> _Exercise prompt_
Print each entry below precisely as it reads.

[Extracted data entries]
==================================================

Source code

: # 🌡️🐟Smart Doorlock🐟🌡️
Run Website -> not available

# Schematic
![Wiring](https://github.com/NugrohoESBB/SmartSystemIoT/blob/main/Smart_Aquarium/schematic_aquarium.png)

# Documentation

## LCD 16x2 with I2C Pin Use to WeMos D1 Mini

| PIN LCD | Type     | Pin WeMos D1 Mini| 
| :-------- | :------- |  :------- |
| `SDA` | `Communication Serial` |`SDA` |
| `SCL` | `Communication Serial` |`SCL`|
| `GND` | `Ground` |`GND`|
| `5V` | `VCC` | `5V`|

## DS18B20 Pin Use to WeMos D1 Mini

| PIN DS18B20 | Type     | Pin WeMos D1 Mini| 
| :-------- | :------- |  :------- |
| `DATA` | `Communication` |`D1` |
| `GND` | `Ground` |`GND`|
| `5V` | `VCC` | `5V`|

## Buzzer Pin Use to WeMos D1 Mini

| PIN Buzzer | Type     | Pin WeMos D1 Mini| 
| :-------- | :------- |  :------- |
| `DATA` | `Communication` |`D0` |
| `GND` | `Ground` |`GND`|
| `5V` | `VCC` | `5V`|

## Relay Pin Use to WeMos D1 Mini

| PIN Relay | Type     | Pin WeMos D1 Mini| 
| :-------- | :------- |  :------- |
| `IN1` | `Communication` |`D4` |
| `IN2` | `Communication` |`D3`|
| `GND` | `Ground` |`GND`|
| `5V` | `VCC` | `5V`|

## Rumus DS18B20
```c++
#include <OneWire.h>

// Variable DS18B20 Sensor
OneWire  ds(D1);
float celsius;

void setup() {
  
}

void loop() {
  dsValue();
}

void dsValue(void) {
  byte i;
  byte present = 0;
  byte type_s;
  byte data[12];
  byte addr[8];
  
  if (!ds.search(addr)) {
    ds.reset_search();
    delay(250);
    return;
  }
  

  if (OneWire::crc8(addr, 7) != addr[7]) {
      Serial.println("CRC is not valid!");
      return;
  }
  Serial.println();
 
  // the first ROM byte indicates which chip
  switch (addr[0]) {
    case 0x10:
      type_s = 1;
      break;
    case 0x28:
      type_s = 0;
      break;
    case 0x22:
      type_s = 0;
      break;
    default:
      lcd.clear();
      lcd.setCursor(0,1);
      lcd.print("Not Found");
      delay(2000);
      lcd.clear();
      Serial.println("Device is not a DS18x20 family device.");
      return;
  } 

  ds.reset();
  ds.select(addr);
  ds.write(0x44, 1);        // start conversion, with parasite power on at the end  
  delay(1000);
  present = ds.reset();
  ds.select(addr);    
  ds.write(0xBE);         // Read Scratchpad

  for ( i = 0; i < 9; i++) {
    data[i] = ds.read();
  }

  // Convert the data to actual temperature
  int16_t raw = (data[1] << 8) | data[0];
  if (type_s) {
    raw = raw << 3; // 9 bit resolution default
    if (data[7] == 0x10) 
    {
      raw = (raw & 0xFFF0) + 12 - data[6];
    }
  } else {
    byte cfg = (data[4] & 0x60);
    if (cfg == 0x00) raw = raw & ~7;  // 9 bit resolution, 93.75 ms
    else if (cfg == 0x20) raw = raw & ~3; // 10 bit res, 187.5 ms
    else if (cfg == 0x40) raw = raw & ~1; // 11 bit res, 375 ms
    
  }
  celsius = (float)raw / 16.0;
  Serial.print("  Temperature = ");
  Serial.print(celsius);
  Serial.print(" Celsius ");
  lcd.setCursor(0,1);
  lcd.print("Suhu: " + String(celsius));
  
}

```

==================================================

> _Answer to the exercise_
Source code

: # 🌡️🐟Smart Doorlock🐟🌡️
Run Website -> not available

# Schematic
![Wiring](https://github.com/NugrohoESBB/SmartSystemIoT/blob/main/Smart_Aquarium/schematic_aquarium.png)

# Documentation

## LCD 16x2 with I2C Pin Use to WeMos D1 Mini

| PIN LCD | Type     | Pin WeMos D1 Mini| 
| :-------- | :------- |  :------- |
| `SDA` | `Communication Serial` |`SDA` |
| `SCL` | `Communication Serial` |`SCL`|
| `GND` | `Ground` |`GND`|
| `5V` | `VCC` | `5V`|

## DS18B20 Pin Use to WeMos D1 Mini

| PIN DS18B20 | Type     | Pin WeMos D1 Mini| 
| :-------- | :------- |  :------- |
| `DATA` | `Communication` |`D1` |
| `GND` | `Ground` |`GND`|
| `5V` | `VCC` | `5V`|

## Buzzer Pin Use to WeMos D1 Mini

| PIN Buzzer | Type     | Pin WeMos D1 Mini| 
| :-------- | :------- |  :------- |
| `DATA` | `Communication` |`D0` |
| `GND` | `Ground` |`GND`|
| `5V` | `VCC` | `5V`|

## Relay Pin Use to WeMos D1 Mini

| PIN Relay | Type     | Pin WeMos D1 Mini| 
| :-------- | :------- |  :------- |
| `IN1` | `Communication` |`D4` |
| `IN2` | `Communication` |`D3`|
| `GND` | `Ground` |`GND`|
| `5V` | `VCC` | `5V`|

## Rumus DS18B20
```c++
#include <OneWire.h>

// Variable DS18B20 Sensor
OneWire  ds(D1);
float celsius;

void setup() {
  
}

void loop() {
  dsValue();
}

void dsValue(void) {
  byte i;
  byte present = 0;
  byte type_s;
  byte data[12];
  byte addr[8];
  
  if (!ds.search(addr)) {
    ds.reset_search();
    delay(250);
    return;
  }
  

  if (OneWire::crc8(addr, 7) != addr[7]) {
      Serial.println("CRC is not valid!");
      return;
  }
  Serial.println();
 
  // the first ROM byte indicates which chip
  switch (addr[0]) {
    case 0x10:
      type_s = 1;
      break;
    case 0x28:
      type_s = 0;
      break;
    case 0x22:
      type_s = 0;
      break;
    default:
      lcd.clear();
      lcd.setCursor(0,1);
      lcd.print("Not Found");
      delay(2000);
      lcd.clear();
      Serial.println("Device is not a DS18x20 family device.");
      return;
  } 

  ds.reset();
  ds.select(addr);
  ds.write(0x44, 1);        // start conversion, with parasite power on at the end  
  delay(1000);
  present = ds.reset();
  ds.select(addr);    
  ds.write(0xBE);         // Read Scratchpad

  for ( i = 0; i < 9; i++) {
    data[i] = ds.read();
  }

  // Convert the data to actual temperature
  int16_t raw = (data[1] << 8) | data[0];
  if (type_s) {
    raw = raw << 3; // 9 bit resolution default
    if (data[7] == 0x10) 
    {
      raw = (raw & 0xFFF0) + 12 - data[6];
    }
  } else {
    byte cfg = (data[4] & 0x60);
    if (cfg == 0x00) raw = raw & ~7;  // 9 bit resolution, 93.75 ms
    else if (cfg == 0x20) raw = raw & ~3; // 10 bit res, 187.5 ms
    else if (cfg == 0x40) raw = raw & ~1; // 11 bit res, 375 ms
    
  }
  celsius = (float)raw / 16.0;
  Serial.print("  Temperature = ");
  Serial.print(celsius);
  Serial.print(" Celsius ");
  lcd.setCursor(0,1);
  lcd.print("Suhu: " + String(celsius));
  
}

```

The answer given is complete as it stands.